Hello,
You could do something like the following.
fun <- function(x, mean, sd1, sd2, p)
dnorm(x, mean, sd1)*p + dnorm(x, mean, sd2)*(1 - p)
fun2 <- function(x1, x2, mean, sd1, sd2, p){
p1 <- pnorm(x2, mean, sd1) - pnorm(x1, mean, sd1)
p2 <- pnorm(x2, mean, sd2) - pnorm(x1, mean, sd2)
p1*p + p2*(1 - p)
}
integrate(fun, 0, 1, mean = 0, sd1 = 1, sd2 = 2, p = 0.5)
fun2(0, 1, mean = 0, sd1 = 1, sd2 = 2, p = 0.5)
Hope this helps,
Rui Barradas
Em 30-01-2013 09:19, Johannes Radinger escreveu:
Hi,
I already found a conversation on the integration of a normal
distribution and two
suggested solutions
(https://stat.ethz.ch/pipermail/r-help/2007-January/124008.html):
1) integrate(dnorm, 0,1, mean = 0, sd = 1.2)
and
2) pnorm(1, mean = 0, sd = 1.2) - pnorm(0, mean = 0, sd = 1.2)

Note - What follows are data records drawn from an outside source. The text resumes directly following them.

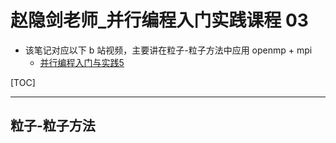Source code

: # 赵隐剑老师_并行编程入门实践课程 03

* 该笔记对应以下 b 站视频，主要讲在粒子-粒子方法中应用 openmp + mpi
	*  [并行编程入门与实践5](https://www.bilibili.com/video/BV1xHz7YFEMy/?spm_id_from=333.1387.homepage.video_card.click&vd_source=b7bbd99721bfe117cc47d14c9f45af86)


[TOC]

___

## 粒子-粒子方法


<!--stackedit_data:
eyJoaXN0b3J5IjpbLTE4OTU4OTM5NDNdfQ==
-->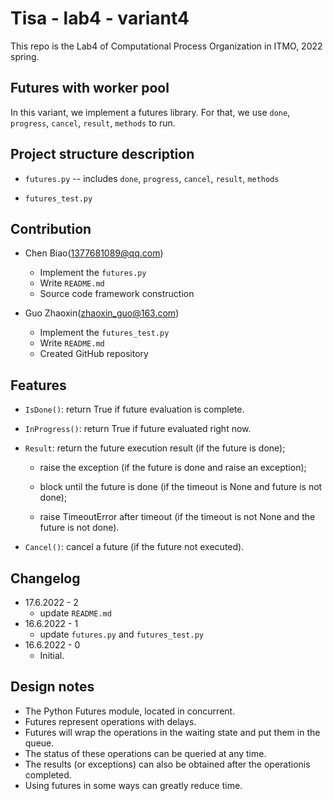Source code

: # Tisa - lab4 - variant4

This repo is the Lab4 of Computational Process Organization in ITMO, 2022 spring.

## Futures with worker pool

In this variant, we implement a futures library. For that, we use
`done`, `progress`, `cancel`, `result`, `methods` to run.

## Project structure description

* `futures.py` -- includes `done`, `progress`, `cancel`, `result`, `methods`

* `futures_test.py`

## Contribution

* Chen Biao(1377681089@qq.com)
  * Implement the `futures.py`
  * Write `README.md`
  * Source code framework construction

* Guo Zhaoxin(zhaoxin_guo@163.com)
  * Implement the `futures_test.py`
  * Write `README.md`
  * Created GitHub repository

## Features

* `IsDone()`:  return True if future evaluation is complete.

* `InProgress()`: return True if future evaluated right now.

* `Result`:  return the future execution result (if the future is done);

  * raise the exception (if the future is done and raise an exception);

  * block until the future is done (if the timeout is None and future is not done);

  * raise TimeoutError after timeout (if the timeout is not None
  and the future is not done).

* `Cancel()`:  cancel a future (if the future not executed).

## Changelog

* 17.6.2022 - 2
  * update `README.md`
* 16.6.2022 - 1
  * update `futures.py` and `futures_test.py`
* 16.6.2022 - 0
  * Initial.

## Design notes

* The Python Futures module, located in concurrent.
* Futures represent operations with delays.
* Futures will wrap the operations in the waiting state and put them in the queue.
* The status of these operations can be queried at any time.
* The results (or exceptions) can also be obtained after the operationis completed.
* Using futures in some ways can greatly reduce time.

where the pnorm-approach is supposed to be faster and with higher precision.
I want to integrate a mixed normal distribution like:
normaldistr_1 * p + normaldistr_2 * (1-p)
where p is between 0 and 1 and the means for both distributions are 0
but the standard deviations differ.
In addition, I want to get the integrals from x to infinity or from -
infinity to x for
the mixed distribution.
Can that be done with high precision in R and if yes how?